There is a difference between "journalism" and "newspapers". In a sense,
journalism (hard news, soft news, tech news, whatever) is this wide idea, and
newspapers are just one implementation. In the past, scarcity of information
combined with advertising helped support the business end (see also: TV,
Facebook, everything, etc.). It worked so well, in fact, that it could
overcome the ridiculous costs of actually making this physical thing to put
the journalism in and carry it to peoples' homes. Not anymore. There are
examples of journalism succeeding outside of newspapers, but trying to build a
physical, for-profit business around journalism seems to be a losing battle
[1].

The nice thing about leaning on advertising for your revenue is that it pretty
much scales with your readership which pretty much scales with the quality of
your journalism and ease of access to it. The not nice thing is that the
internet and Craigslist provide basically the same quality of information for
free, so this once comfortable equation is suddenly completely failing
newspapers. But the equation itself really hasn't changed, so it's not like
newspapers can just throw away their journalism.

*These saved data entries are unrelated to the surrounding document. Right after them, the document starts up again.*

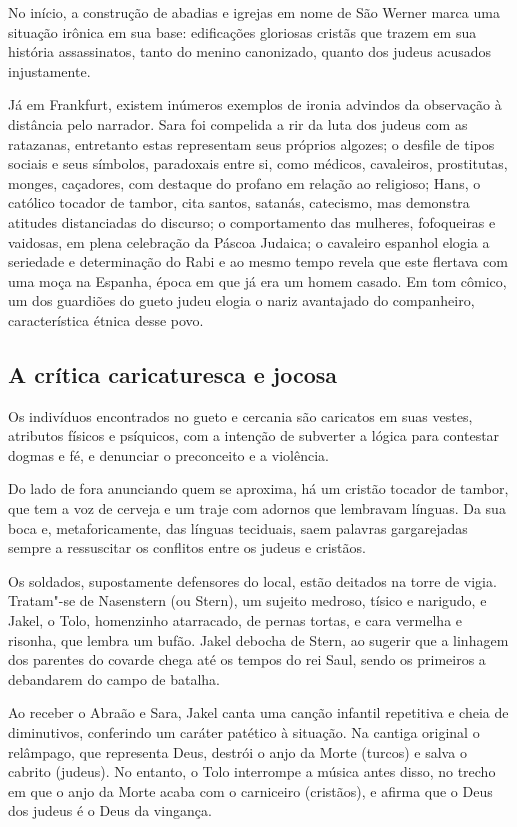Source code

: \documentclass[12pt]{extarticle}
\begin{document}
No início, a construção de abadias e igrejas em nome de São Werner marca
uma situação irônica em sua base: edificações gloriosas cristãs que
trazem em sua história assassinatos, tanto do menino canonizado, quanto
dos judeus acusados injustamente.

Já em Frankfurt, existem inúmeros exemplos de ironia advindos da
observação à distância pelo narrador. Sara foi compelida a rir da luta
dos judeus com as ratazanas, entretanto estas representam seus próprios
algozes; o desfile de tipos sociais e seus símbolos, paradoxais entre
si, como médicos, cavaleiros, prostitutas, monges, caçadores, com
destaque do profano em relação ao religioso; Hans, o católico tocador de
tambor, cita santos, satanás, catecismo, mas demonstra atitudes
distanciadas do discurso; o comportamento das mulheres, fofoqueiras e
vaidosas, em plena celebração da Páscoa Judaica; o cavaleiro espanhol
elogia a seriedade e determinação do Rabi e ao mesmo tempo revela que
este flertava com uma moça na Espanha, época em que já era um homem
casado. Em tom cômico, um dos guardiões do gueto judeu elogia o nariz
avantajado do companheiro, característica étnica desse povo.

\subsection{A crítica caricaturesca e jocosa}

Os indivíduos encontrados no gueto e cercania são caricatos em suas
vestes, atributos físicos e psíquicos, com a intenção de subverter a
lógica para contestar dogmas e fé, e denunciar o preconceito e a
violência.

Do lado de fora anunciando quem se aproxima, há um cristão tocador de
tambor, que tem a voz de cerveja e um traje com adornos que lembravam
línguas. Da sua boca e, metaforicamente, das línguas teciduais, saem
palavras gargarejadas sempre a ressuscitar os conflitos entre os judeus
e cristãos.

Os soldados, supostamente defensores do local, estão deitados na torre
de vigia. Tratam"-se de Nasenstern (ou Stern), um sujeito medroso, tísico
e narigudo, e Jakel, o Tolo, homenzinho atarracado, de pernas tortas, e
cara vermelha e risonha, que lembra um bufão. Jakel debocha de Stern, ao
sugerir que a linhagem dos parentes do covarde chega até os tempos do
rei Saul, sendo os primeiros a debandarem do campo de batalha.

Ao receber o Abraão e Sara, Jakel canta uma canção infantil repetitiva e
cheia de diminutivos, conferindo um caráter patético à situação. Na
cantiga original o relâmpago, que representa Deus, destrói o anjo da
Morte (turcos) e salva o cabrito (judeus). No entanto, o Tolo interrompe
a música antes disso, no trecho em que o anjo da Morte acaba com o
carniceiro (cristãos), e afirma que o Deus dos judeus é o Deus da
vingança.
\end{document}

So the OP suggests newspapers add "digital marketing" to their sales pitch?
Sure, okay, that could be very lucrative for newspapers. How does that relate
to being a newspaper? If the digital marketing strategy pans out, what
incentive is there for newspapers to keep providing that sillly, unprofitable
journalism thing?

[1] This is old information now, but I think the basic idea still stands:
[http://www.mint.com/blog/trends/the-death-of-the-
newspaper/?...](http://www.mint.com/blog/trends/the-death-of-the-
newspaper/?display=wide)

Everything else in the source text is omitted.